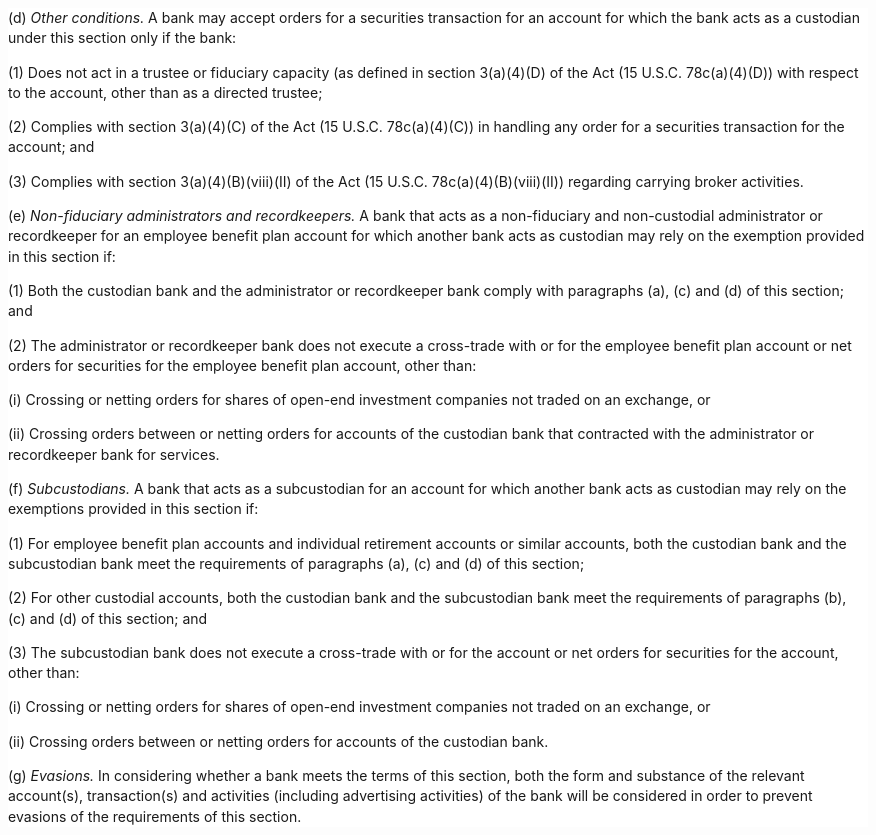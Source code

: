 (d) *Other conditions.* A bank may accept orders for a securities transaction for an account for which the bank acts as a custodian under this section only if the bank:


(1) Does not act in a trustee or fiduciary capacity (as defined in section 3(a)(4)(D) of the Act (15 U.S.C. 78c(a)(4)(D)) with respect to the account, other than as a directed trustee;


(2) Complies with section 3(a)(4)(C) of the Act (15 U.S.C. 78c(a)(4)(C)) in handling any order for a securities transaction for the account; and


(3) Complies with section 3(a)(4)(B)(viii)(II) of the Act (15 U.S.C. 78c(a)(4)(B)(viii)(II)) regarding carrying broker activities.


(e) *Non-fiduciary administrators and recordkeepers.* A bank that acts as a non-fiduciary and non-custodial administrator or recordkeeper for an employee benefit plan account for which another bank acts as custodian may rely on the exemption provided in this section if:


(1) Both the custodian bank and the administrator or recordkeeper bank comply with paragraphs (a), (c) and (d) of this section; and


(2) The administrator or recordkeeper bank does not execute a cross-trade with or for the employee benefit plan account or net orders for securities for the employee benefit plan account, other than:


(i) Crossing or netting orders for shares of open-end investment companies not traded on an exchange, or


(ii) Crossing orders between or netting orders for accounts of the custodian bank that contracted with the administrator or recordkeeper bank for services.


(f) *Subcustodians.* A bank that acts as a subcustodian for an account for which another bank acts as custodian may rely on the exemptions provided in this section if:


(1) For employee benefit plan accounts and individual retirement accounts or similar accounts, both the custodian bank and the subcustodian bank meet the requirements of paragraphs (a), (c) and (d) of this section;


(2) For other custodial accounts, both the custodian bank and the subcustodian bank meet the requirements of paragraphs (b), (c) and (d) of this section; and


(3) The subcustodian bank does not execute a cross-trade with or for the account or net orders for securities for the account, other than:


(i) Crossing or netting orders for shares of open-end investment companies not traded on an exchange, or


(ii) Crossing orders between or netting orders for accounts of the custodian bank.


(g) *Evasions.* In considering whether a bank meets the terms of this section, both the form and substance of the relevant account(s), transaction(s) and activities (including advertising activities) of the bank will be considered in order to prevent evasions of the requirements of this section.
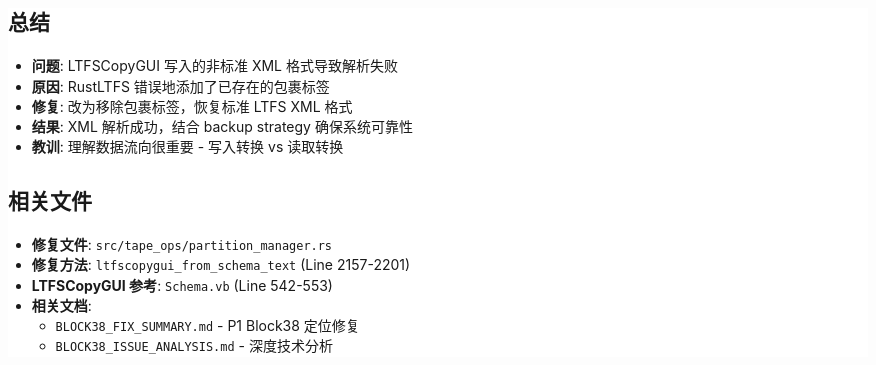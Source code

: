 ## 总结

- **问题**: LTFSCopyGUI 写入的非标准 XML 格式导致解析失败
- **原因**: RustLTFS 错误地添加了已存在的包裹标签
- **修复**: 改为移除包裹标签，恢复标准 LTFS XML 格式
- **结果**: XML 解析成功，结合 backup strategy 确保系统可靠性
- **教训**: 理解数据流向很重要 - 写入转换 vs 读取转换

## 相关文件

- **修复文件**: `src/tape_ops/partition_manager.rs`
- **修复方法**: `ltfscopygui_from_schema_text` (Line 2157-2201)
- **LTFSCopyGUI 参考**: `Schema.vb` (Line 542-553)
- **相关文档**:
  - `BLOCK38_FIX_SUMMARY.md` - P1 Block38 定位修复
  - `BLOCK38_ISSUE_ANALYSIS.md` - 深度技术分析
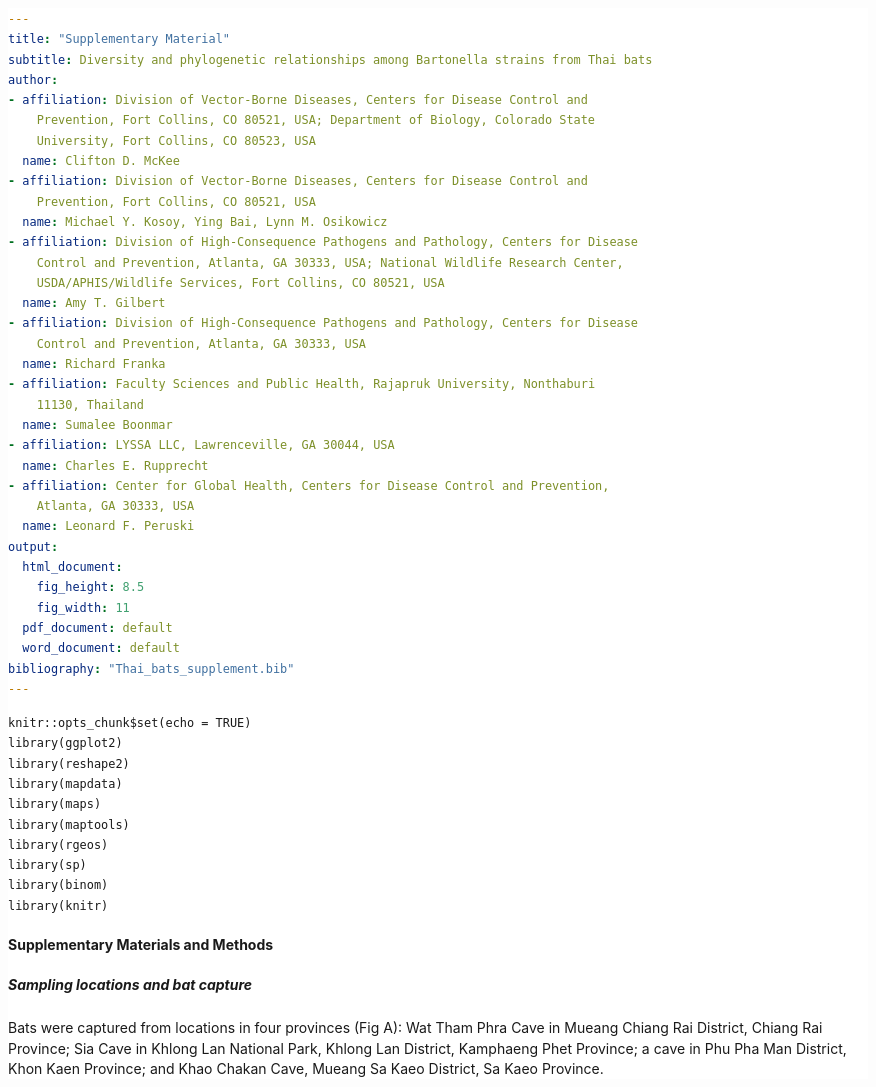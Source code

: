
 ```yaml
---
title: "Supplementary Material"
subtitle: Diversity and phylogenetic relationships among Bartonella strains from Thai bats
author:
- affiliation: Division of Vector-Borne Diseases, Centers for Disease Control and
    Prevention, Fort Collins, CO 80521, USA; Department of Biology, Colorado State
    University, Fort Collins, CO 80523, USA
  name: Clifton D. McKee
- affiliation: Division of Vector-Borne Diseases, Centers for Disease Control and
    Prevention, Fort Collins, CO 80521, USA
  name: Michael Y. Kosoy, Ying Bai, Lynn M. Osikowicz
- affiliation: Division of High-Consequence Pathogens and Pathology, Centers for Disease
    Control and Prevention, Atlanta, GA 30333, USA; National Wildlife Research Center,
    USDA/APHIS/Wildlife Services, Fort Collins, CO 80521, USA
  name: Amy T. Gilbert
- affiliation: Division of High-Consequence Pathogens and Pathology, Centers for Disease
    Control and Prevention, Atlanta, GA 30333, USA
  name: Richard Franka
- affiliation: Faculty Sciences and Public Health, Rajapruk University, Nonthaburi
    11130, Thailand
  name: Sumalee Boonmar
- affiliation: LYSSA LLC, Lawrenceville, GA 30044, USA
  name: Charles E. Rupprecht
- affiliation: Center for Global Health, Centers for Disease Control and Prevention,
    Atlanta, GA 30333, USA
  name: Leonard F. Peruski
output:
  html_document:
    fig_height: 8.5
    fig_width: 11
  pdf_document: default
  word_document: default
bibliography: "Thai_bats_supplement.bib"
---
```


```{r setup, include=FALSE}
knitr::opts_chunk$set(echo = TRUE)
library(ggplot2)
library(reshape2)
library(mapdata)
library(maps)
library(maptools)
library(rgeos)
library(sp)
library(binom)
library(knitr)
```

#### Supplementary Materials and Methods
##### Sampling locations and bat capture
Bats were captured from locations in four provinces (Fig A): Wat Tham Phra Cave in Mueang Chiang Rai District, Chiang Rai Province; Sia Cave in Khlong Lan National Park, Khlong Lan District, Kamphaeng Phet Province; a cave in Phu Pha Man District, Khon Kaen Province; and Khao Chakan Cave, Mueang Sa Kaeo District, Sa Kaeo Province.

-=-=-=-=-

* Work to complete:
What is needed is every line of the records that contains the word "locations".

* Solution:
##### Sampling locations and bat capture
Bats were captured from locations in four provinces (Fig A): Wat Tham Phra Cave in Mueang Chiang Rai District, Chiang Rai Province; Sia Cave in Khlong Lan National Park, Khlong Lan District, Kamphaeng Phet Province; a cave in Phu Pha Man District, Khon Kaen Province; and Khao Chakan Cave, Mueang Sa Kaeo District, Sa Kaeo Province.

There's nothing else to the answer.